Berlin: "Kerstin Tack, Mitglied des Deutschen Bundestages gibt zu, dass das Barrierefreiheitsstärkungsgesetz physische Barrieren in Form von Stufen oder nicht rollstuhlgerechten Toiletten nicht bekämpft. Sie verspricht aber ein Förderprogramm zum Abbau von Barrieren für die kommende Legislaturperiode." Über diese Antwort an Leon Amelung, der bei der Abgeordneten nachgefragt hatte, berichtet das Projekt #Barrieren Brechen der Sozialhelden. Heute am 15. April verbleiben den Bundestagsabgeordneten noch 72 Tage, um nicht erst in der nächsten, sondern in dieser Legislaturperiode ein gutes Barrierefreiheitsrecht zu beschließen.

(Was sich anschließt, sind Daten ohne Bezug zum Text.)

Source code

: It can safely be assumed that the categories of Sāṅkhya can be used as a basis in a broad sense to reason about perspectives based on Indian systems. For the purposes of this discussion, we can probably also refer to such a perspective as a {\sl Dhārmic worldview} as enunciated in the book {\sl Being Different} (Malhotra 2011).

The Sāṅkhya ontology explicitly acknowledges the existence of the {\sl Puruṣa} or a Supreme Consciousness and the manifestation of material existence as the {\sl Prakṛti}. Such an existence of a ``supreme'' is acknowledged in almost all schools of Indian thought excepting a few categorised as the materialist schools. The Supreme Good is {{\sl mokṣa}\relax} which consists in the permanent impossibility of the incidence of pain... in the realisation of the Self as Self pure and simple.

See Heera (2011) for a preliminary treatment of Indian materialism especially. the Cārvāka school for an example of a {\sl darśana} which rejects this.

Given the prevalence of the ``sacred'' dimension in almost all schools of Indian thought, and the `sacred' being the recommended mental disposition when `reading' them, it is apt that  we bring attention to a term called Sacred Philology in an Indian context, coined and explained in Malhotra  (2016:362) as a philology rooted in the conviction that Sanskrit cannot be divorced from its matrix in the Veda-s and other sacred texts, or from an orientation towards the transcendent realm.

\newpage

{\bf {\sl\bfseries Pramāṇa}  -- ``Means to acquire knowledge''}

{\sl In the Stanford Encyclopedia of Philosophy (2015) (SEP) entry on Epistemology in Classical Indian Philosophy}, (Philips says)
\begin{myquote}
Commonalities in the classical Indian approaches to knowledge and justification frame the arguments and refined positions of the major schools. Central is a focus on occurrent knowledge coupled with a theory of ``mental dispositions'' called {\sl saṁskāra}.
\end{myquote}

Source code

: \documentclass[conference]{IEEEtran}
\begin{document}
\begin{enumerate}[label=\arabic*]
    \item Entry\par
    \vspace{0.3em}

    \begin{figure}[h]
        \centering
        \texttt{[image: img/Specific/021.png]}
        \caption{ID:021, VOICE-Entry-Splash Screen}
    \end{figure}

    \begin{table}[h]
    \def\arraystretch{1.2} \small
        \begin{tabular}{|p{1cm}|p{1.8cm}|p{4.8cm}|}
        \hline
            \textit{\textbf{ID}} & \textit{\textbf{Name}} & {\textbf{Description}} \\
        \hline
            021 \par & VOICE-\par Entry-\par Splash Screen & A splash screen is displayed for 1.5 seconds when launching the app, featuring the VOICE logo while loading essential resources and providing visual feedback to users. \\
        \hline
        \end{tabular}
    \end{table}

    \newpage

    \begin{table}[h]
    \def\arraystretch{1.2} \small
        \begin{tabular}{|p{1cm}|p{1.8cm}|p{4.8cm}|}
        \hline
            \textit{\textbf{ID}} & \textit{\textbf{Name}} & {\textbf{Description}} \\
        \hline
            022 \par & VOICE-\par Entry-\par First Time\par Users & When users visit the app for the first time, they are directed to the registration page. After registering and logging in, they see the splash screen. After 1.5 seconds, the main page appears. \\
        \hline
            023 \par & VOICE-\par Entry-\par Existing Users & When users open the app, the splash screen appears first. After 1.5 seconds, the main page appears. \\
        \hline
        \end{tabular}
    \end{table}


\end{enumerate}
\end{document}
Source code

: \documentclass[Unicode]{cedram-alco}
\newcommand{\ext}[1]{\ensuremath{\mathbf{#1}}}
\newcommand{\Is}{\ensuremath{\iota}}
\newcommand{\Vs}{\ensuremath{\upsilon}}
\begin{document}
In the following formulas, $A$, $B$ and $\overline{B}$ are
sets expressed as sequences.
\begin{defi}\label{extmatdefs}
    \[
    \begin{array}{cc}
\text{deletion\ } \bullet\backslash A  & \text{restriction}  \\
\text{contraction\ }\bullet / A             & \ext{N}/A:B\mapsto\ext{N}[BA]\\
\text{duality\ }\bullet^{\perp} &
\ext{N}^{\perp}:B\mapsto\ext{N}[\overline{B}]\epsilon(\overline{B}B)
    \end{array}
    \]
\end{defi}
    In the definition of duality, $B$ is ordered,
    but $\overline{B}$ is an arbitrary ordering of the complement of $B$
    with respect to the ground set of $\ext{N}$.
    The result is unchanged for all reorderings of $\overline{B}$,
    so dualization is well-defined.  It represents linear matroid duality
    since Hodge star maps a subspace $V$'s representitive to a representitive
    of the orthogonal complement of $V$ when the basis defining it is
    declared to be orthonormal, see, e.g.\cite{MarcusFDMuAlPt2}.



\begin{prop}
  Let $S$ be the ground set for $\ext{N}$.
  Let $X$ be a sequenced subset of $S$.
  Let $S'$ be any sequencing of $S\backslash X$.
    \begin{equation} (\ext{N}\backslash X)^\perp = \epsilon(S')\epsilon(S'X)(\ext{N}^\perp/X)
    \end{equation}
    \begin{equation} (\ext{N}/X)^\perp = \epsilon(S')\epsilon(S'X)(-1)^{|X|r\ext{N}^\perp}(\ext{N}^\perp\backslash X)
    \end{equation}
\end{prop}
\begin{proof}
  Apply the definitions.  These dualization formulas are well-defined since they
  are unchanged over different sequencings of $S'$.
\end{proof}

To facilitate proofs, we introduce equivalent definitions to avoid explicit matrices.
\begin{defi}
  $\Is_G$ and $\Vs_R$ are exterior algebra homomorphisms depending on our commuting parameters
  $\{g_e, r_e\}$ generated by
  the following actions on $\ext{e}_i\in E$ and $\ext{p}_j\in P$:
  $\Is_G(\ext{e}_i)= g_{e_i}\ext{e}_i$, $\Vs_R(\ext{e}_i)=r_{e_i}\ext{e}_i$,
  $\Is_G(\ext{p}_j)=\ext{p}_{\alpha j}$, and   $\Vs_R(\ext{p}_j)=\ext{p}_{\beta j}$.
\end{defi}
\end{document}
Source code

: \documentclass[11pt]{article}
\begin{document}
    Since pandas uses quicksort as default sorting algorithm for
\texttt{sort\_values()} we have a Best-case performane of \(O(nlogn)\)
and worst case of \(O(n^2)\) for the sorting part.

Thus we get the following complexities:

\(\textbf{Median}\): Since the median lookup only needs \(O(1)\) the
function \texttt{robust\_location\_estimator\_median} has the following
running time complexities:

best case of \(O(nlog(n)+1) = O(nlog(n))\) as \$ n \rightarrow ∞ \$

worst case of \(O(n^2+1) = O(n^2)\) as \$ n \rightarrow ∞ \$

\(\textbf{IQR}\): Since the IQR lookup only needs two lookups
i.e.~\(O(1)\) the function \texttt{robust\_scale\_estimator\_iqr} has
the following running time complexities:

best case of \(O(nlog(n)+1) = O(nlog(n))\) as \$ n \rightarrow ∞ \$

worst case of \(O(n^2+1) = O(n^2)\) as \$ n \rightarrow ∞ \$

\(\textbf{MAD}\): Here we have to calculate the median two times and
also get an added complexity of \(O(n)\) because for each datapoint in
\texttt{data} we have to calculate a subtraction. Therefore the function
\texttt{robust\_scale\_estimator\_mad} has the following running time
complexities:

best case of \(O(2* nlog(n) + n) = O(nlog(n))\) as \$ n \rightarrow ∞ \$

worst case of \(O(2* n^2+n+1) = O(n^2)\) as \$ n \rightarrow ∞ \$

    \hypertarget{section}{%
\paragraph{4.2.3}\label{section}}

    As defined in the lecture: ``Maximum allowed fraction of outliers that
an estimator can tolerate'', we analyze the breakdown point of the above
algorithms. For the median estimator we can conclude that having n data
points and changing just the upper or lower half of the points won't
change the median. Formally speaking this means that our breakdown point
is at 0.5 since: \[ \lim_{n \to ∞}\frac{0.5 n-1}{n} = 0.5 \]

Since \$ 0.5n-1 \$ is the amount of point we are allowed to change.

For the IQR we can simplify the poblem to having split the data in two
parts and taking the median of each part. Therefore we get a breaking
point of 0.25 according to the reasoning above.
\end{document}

"Wir haben Euch in den vergangenen Tagen dazu aufgerufen Eure Bundestagsabgeordneten anzuschreiben und zu fragen, wie genau das Gesetz dabei hilft Barrieren abzubauen, die Euch stören", heißt es im Bericht der Sozialhelden.
Leon Amelung berichtet daraufhin: "Ich wollte wissen, ob das Gesetz, mit seinem vielversprechenden Namen, auch die physische Barrierefreiheit in der Privatwirtschaft verbessert. Deswegen habe ich an Kerstin Tack eine Mail geschrieben. Frau Tack ist Bundestagsabgeordnete für meinen Wahlkreis. Ein paar Tage später habe ich eine Antwort erhalten. Unter anderem schrieb mir Frau Tack folgendes: "Ziel des vom Bundeskabinett beschlossenen und damit aktuell im parlamentarischen Verfahren befindlichen Gesetzes ist es, dass digitale Produkte und Dienstleistungen EU-weite Standards für barrierefreien Zugang erhalten. Das ist ein weiterer wichtiger Schritt, um Menschen mit Behinderungen durch ein Umfeld mit besser zugänglichen Produkten und Dienstleistungen ein unabhängiges Leben zu ermöglichen. Konkret betrifft das Gesetz unter anderem die Zugänglichkeit zu Geld- und Ticketautomaten, die Nutzbarkeit von E-Books, Computern sowie Unterhaltungselektronik, den Onlinehandel oder die Nutzung der einheitlichen europäischen Notrufnummer 112." Eine Beseitigung physischer Barrieren sieht das Gesetz nicht vor. Dafür seien, laut der Abgeordneten, die Kommunen zuständig. Eine allgemeine Verpflichtung zur Barrierefreiheit sei nicht durchsetzbar gewesen. Der Bund möchte aber die Kommunen bei der Durchsetzung von physischer Barrierefreiheit unterstützen, so die Abgeordnete. Abschließend wurde mir geraten, mich mit meinem Anliegen an die Behindertenbeauftragte meiner Heimatstadt zu wenden, weil die Kommunen für die Umsetzung von physischer Barrierefreiheit zuständig sind."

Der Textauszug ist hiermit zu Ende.